Stored items from a collection:
>>>>
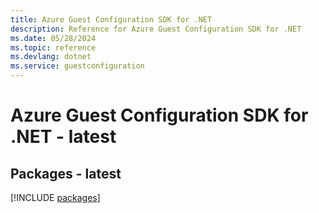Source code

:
 ```yaml
---
title: Azure Guest Configuration SDK for .NET
description: Reference for Azure Guest Configuration SDK for .NET
ms.date: 05/28/2024
ms.topic: reference
ms.devlang: dotnet
ms.service: guestconfiguration
---
```

# Azure Guest Configuration SDK for .NET - latest
## Packages - latest
[!INCLUDE [packages](guest-configuration-index.md)]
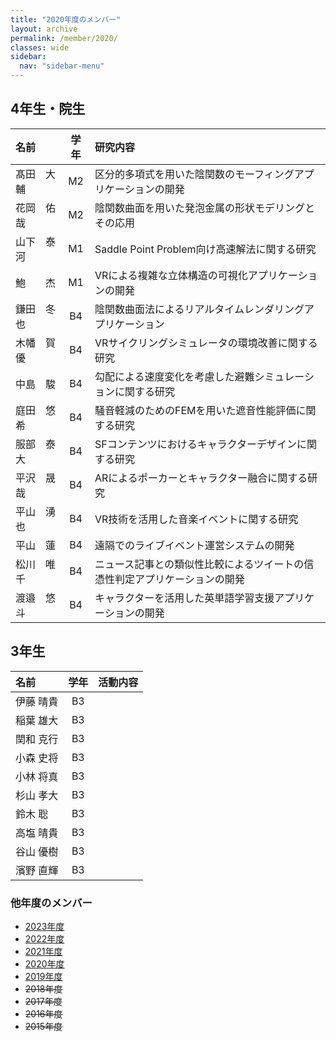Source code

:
 ```yaml
---
title: "2020年度のメンバー"
layout: archive
permalink: /member/2020/
classes: wide
sidebar:
  nav: "sidebar-menu"
---
```


## 4年生・院生

| 名前       | 学年  | 研究内容                                                                   |
| :--------- | :---: | :------------------------------------------------------------------------- |
| 髙田　大輔 |  M2   | 区分的多項式を用いた陰関数のモーフィングアプリケーションの開発             |
| 花岡　佑哉 |  M2   | 陰関数曲面を用いた発泡金属の形状モデリングとその応用                       |
| 山下　泰河 |  M1   | Saddle Point Problem向け高速解法に関する研究                               |
| 鮑　　杰   |  M1   | VRによる複雑な立体構造の可視化アプリケーションの開発                       |
| 鎌田　冬也 |  B4   | 陰関数曲面法によるリアルタイムレンダリングアプリケーション                 |
| 木幡　賀優 |  B4   | VRサイクリングシミュレータの環境改善に関する研究                           |
| 中島　駿   |  B4   | 勾配による速度変化を考慮した避難シミュレーションに関する研究               |
| 庭田　悠希 |  B4   | 騒音軽減のためのFEMを用いた遮音性能評価に関する研究                        |
| 服部　泰大 |  B4   | SFコンテンツにおけるキャラクターデザインに関する研究                       |
| 平沢　晟哉 |  B4   | ARによるポーカーとキャラクター融合に関する研究                             |
| 平山　湧也 |  B4   | VR技術を活用した音楽イベントに関する研究                                   |
| 平山　蓮   |  B4   | 遠隔でのライブイベント運営システムの開発                                   |
| 松川　唯千 |  B4   | ニュース記事との類似性比較によるツイートの信憑性判定アプリケーションの開発 |
| 渡邉　悠斗 |  B4   | キャラクターを活用した英単語学習支援アプリケーションの開発                 |

## 3年生

| 名前      | 学年  | 活動内容 |
| :-------- | :---: | :------- |
| 伊藤 晴貴 |  B3   |          |
| 稲葉 雄大 |  B3   |          |
| 関和 克行 |  B3   |          |
| 小森 史将 |  B3   |          |
| 小林 将真 |  B3   |          |
| 杉山 孝大 |  B3   |          |
| 鈴木 聡   |  B3   |          |
| 高塩 晴貴 |  B3   |          |
| 谷山 優樹 |  B3   |          |
| 濱野 直輝 |  B3   |          |

### 他年度のメンバー
- [2023年度](/member/2023/)
- [2022年度](/member/2022/)
- [2021年度](/member/2021/)
- [2020年度](/member/2020/)
- [2019年度](/member/2019/)
- ~~2018年度~~
- ~~2017年度~~
- ~~2016年度~~
- ~~2015年度~~
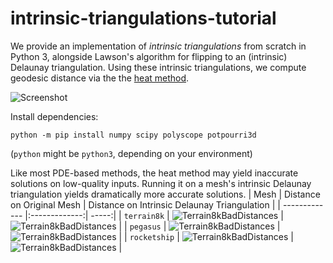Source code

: # intrinsic-triangulations-tutorial

We provide an implementation of *intrinsic triangulations* from scratch in Python 3, alongside Lawson's algorithm for flipping to an (intrinsic) Delaunay triangulation.
Using these intrinsic triangulations, we compute geodesic distance via the the [heat method](http://www.cs.cmu.edu/~kmcrane/Projects/HeatMethod/paper.pdf).

![Screenshot](http://www.cs.cmu.edu/~mgillesp/IntTriCourse/img_small/ScreenshotDropshadow.png)

Install dependencies:
```
python -m pip install numpy scipy polyscope potpourri3d  
```
(`python` might be `python3`, depending on your environment)

Like most PDE-based methods, the heat method may yield inaccurate solutions on low-quality inputs. Running it on a mesh's intrinsic Delaunay triangulation yields dramatically more accurate solutions.
| Mesh        | Distance on Original Mesh           | Distance on Intrinsic Delaunay Triangulation  |
| ------------- |:-------------:| -----:|
| `terrain8k`     | ![Terrain8kBadDistances](http://www.cs.cmu.edu/~mgillesp/IntTriCourse/img_small/terrain8k_input.png) | ![Terrain8kBadDistances](http://www.cs.cmu.edu/~mgillesp/IntTriCourse/img_small/terrain8k_idt.png) |
| `pegasus`     | ![Terrain8kBadDistances](http://www.cs.cmu.edu/~mgillesp/IntTriCourse/img_small/pegasus_input.png) | ![Terrain8kBadDistances](http://www.cs.cmu.edu/~mgillesp/IntTriCourse/img_small/pegasus_idt.png) |
| `rocketship`     | ![Terrain8kBadDistances](http://www.cs.cmu.edu/~mgillesp/IntTriCourse/img_small/rocketship_input.png) | ![Terrain8kBadDistances](http://www.cs.cmu.edu/~mgillesp/IntTriCourse/img_small/rocketship_idt.png) |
<<<<
## TASK STATEMENT
Repeat the data exactly, excluding the pictures.

## REPLY
Source code

:
 ```yaml
---
title: Azure Guest Configuration SDK for .NET
description: Reference for Azure Guest Configuration SDK for .NET
ms.date: 05/28/2024
ms.topic: reference
ms.devlang: dotnet
ms.service: guestconfiguration
---
```

# Azure Guest Configuration SDK for .NET - latest
## Packages - latest
[!INCLUDE [packages](guest-configuration-index.md)]
Source code

:
 ```yaml
---
title: "2020年度のメンバー"
layout: archive
permalink: /member/2020/
classes: wide
sidebar:
  nav: "sidebar-menu"
---
```


## 4年生・院生

| 名前       | 学年  | 研究内容                                                                   |
| :--------- | :---: | :------------------------------------------------------------------------- |
| 髙田　大輔 |  M2   | 区分的多項式を用いた陰関数のモーフィングアプリケーションの開発             |
| 花岡　佑哉 |  M2   | 陰関数曲面を用いた発泡金属の形状モデリングとその応用                       |
| 山下　泰河 |  M1   | Saddle Point Problem向け高速解法に関する研究                               |
| 鮑　　杰   |  M1   | VRによる複雑な立体構造の可視化アプリケーションの開発                       |
| 鎌田　冬也 |  B4   | 陰関数曲面法によるリアルタイムレンダリングアプリケーション                 |
| 木幡　賀優 |  B4   | VRサイクリングシミュレータの環境改善に関する研究                           |
| 中島　駿   |  B4   | 勾配による速度変化を考慮した避難シミュレーションに関する研究               |
| 庭田　悠希 |  B4   | 騒音軽減のためのFEMを用いた遮音性能評価に関する研究                        |
| 服部　泰大 |  B4   | SFコンテンツにおけるキャラクターデザインに関する研究                       |
| 平沢　晟哉 |  B4   | ARによるポーカーとキャラクター融合に関する研究                             |
| 平山　湧也 |  B4   | VR技術を活用した音楽イベントに関する研究                                   |
| 平山　蓮   |  B4   | 遠隔でのライブイベント運営システムの開発                                   |
| 松川　唯千 |  B4   | ニュース記事との類似性比較によるツイートの信憑性判定アプリケーションの開発 |
| 渡邉　悠斗 |  B4   | キャラクターを活用した英単語学習支援アプリケーションの開発                 |

## 3年生

| 名前      | 学年  | 活動内容 |
| :-------- | :---: | :------- |
| 伊藤 晴貴 |  B3   |          |
| 稲葉 雄大 |  B3   |          |
| 関和 克行 |  B3   |          |
| 小森 史将 |  B3   |          |
| 小林 将真 |  B3   |          |
| 杉山 孝大 |  B3   |          |
| 鈴木 聡   |  B3   |          |
| 高塩 晴貴 |  B3   |          |
| 谷山 優樹 |  B3   |          |
| 濱野 直輝 |  B3   |          |

### 他年度のメンバー
- [2023年度](/member/2023/)
- [2022年度](/member/2022/)
- [2021年度](/member/2021/)
- [2020年度](/member/2020/)
- [2019年度](/member/2019/)
- ~~2018年度~~
- ~~2017年度~~
- ~~2016年度~~
- ~~2015年度~~
Source code

: # intrinsic-triangulations-tutorial

We provide an implementation of *intrinsic triangulations* from scratch in Python 3, alongside Lawson's algorithm for flipping to an (intrinsic) Delaunay triangulation.
Using these intrinsic triangulations, we compute geodesic distance via the the [heat method](http://www.cs.cmu.edu/~kmcrane/Projects/HeatMethod/paper.pdf).

![Screenshot](http://www.cs.cmu.edu/~mgillesp/IntTriCourse/img_small/ScreenshotDropshadow.png)

Install dependencies:
```
python -m pip install numpy scipy polyscope potpourri3d  
```
(`python` might be `python3`, depending on your environment)

Like most PDE-based methods, the heat method may yield inaccurate solutions on low-quality inputs. Running it on a mesh's intrinsic Delaunay triangulation yields dramatically more accurate solutions.
| Mesh        | Distance on Original Mesh           | Distance on Intrinsic Delaunay Triangulation  |
| ------------- |:-------------:| -----:|
| `terrain8k`     | ![Terrain8kBadDistances](http://www.cs.cmu.edu/~mgillesp/IntTriCourse/img_small/terrain8k_input.png) | ![Terrain8kBadDistances](http://www.cs.cmu.edu/~mgillesp/IntTriCourse/img_small/terrain8k_idt.png) |
| `pegasus`     | ![Terrain8kBadDistances](http://www.cs.cmu.edu/~mgillesp/IntTriCourse/img_small/pegasus_input.png) | ![Terrain8kBadDistances](http://www.cs.cmu.edu/~mgillesp/IntTriCourse/img_small/pegasus_idt.png) |
| `rocketship`     | ![Terrain8kBadDistances](http://www.cs.cmu.edu/~mgillesp/IntTriCourse/img_small/rocketship_input.png) | ![Terrain8kBadDistances](http://www.cs.cmu.edu/~mgillesp/IntTriCourse/img_small/rocketship_idt.png) |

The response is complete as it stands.